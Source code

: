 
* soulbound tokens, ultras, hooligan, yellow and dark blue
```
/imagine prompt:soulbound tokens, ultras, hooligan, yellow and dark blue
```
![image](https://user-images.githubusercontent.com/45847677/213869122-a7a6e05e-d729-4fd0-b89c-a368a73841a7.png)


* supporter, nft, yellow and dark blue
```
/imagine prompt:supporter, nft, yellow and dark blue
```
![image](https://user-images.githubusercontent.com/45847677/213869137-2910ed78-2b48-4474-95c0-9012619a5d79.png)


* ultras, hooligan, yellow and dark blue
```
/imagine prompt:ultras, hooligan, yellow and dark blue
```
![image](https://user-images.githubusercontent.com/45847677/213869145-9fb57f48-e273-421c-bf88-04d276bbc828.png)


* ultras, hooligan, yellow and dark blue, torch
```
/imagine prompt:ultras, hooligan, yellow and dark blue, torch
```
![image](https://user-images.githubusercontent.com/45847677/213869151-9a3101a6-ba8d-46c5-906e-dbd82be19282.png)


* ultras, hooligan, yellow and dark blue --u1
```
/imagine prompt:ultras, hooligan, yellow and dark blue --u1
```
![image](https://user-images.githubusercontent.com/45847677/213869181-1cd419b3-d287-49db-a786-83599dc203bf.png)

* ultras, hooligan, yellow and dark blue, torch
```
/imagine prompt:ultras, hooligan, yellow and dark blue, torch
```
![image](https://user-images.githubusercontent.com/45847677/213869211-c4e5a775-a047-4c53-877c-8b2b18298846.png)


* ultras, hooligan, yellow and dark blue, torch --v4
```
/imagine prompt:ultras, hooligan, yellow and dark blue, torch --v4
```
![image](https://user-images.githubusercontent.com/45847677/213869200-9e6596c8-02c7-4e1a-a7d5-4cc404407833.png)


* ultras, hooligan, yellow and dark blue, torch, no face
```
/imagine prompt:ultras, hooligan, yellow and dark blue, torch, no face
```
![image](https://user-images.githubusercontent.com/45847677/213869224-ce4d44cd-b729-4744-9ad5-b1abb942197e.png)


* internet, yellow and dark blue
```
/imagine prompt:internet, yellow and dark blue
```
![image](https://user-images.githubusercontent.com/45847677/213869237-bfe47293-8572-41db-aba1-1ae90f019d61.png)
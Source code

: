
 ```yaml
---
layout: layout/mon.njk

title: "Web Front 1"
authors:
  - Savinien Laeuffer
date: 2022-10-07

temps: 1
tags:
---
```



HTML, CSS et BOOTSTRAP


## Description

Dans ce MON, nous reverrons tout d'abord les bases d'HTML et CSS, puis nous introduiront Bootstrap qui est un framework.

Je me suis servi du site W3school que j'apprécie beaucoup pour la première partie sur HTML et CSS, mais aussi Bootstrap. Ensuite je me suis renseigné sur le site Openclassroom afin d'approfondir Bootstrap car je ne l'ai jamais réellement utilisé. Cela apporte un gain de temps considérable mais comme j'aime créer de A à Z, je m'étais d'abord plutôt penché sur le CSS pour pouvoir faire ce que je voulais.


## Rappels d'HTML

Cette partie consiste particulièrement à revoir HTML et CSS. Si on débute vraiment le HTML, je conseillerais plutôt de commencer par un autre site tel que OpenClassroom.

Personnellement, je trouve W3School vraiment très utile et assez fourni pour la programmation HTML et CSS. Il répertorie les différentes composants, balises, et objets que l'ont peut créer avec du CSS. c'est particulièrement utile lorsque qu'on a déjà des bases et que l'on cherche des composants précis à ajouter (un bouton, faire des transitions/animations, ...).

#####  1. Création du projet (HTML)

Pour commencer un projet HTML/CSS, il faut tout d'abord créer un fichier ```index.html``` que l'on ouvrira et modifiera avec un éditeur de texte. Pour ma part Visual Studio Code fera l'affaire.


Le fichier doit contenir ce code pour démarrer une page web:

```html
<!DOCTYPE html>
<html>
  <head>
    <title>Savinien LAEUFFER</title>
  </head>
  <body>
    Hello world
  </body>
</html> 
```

● **Task to complete**: Going through the entries above, show each line that contains "partie".

● **Solution for this task**:
Je me suis servi du site W3school que j'apprécie beaucoup pour la première partie sur HTML et CSS, mais aussi Bootstrap. Ensuite je me suis renseigné sur le site Openclassroom afin d'approfondir Bootstrap car je ne l'ai jamais réellement utilisé. Cela apporte un gain de temps considérable mais comme j'aime créer de A à Z, je m'étais d'abord plutôt penché sur le CSS pour pouvoir faire ce que je voulais.
Cette partie consiste particulièrement à revoir HTML et CSS. Si on débute vraiment le HTML, je conseillerais plutôt de commencer par un autre site tel que OpenClassroom.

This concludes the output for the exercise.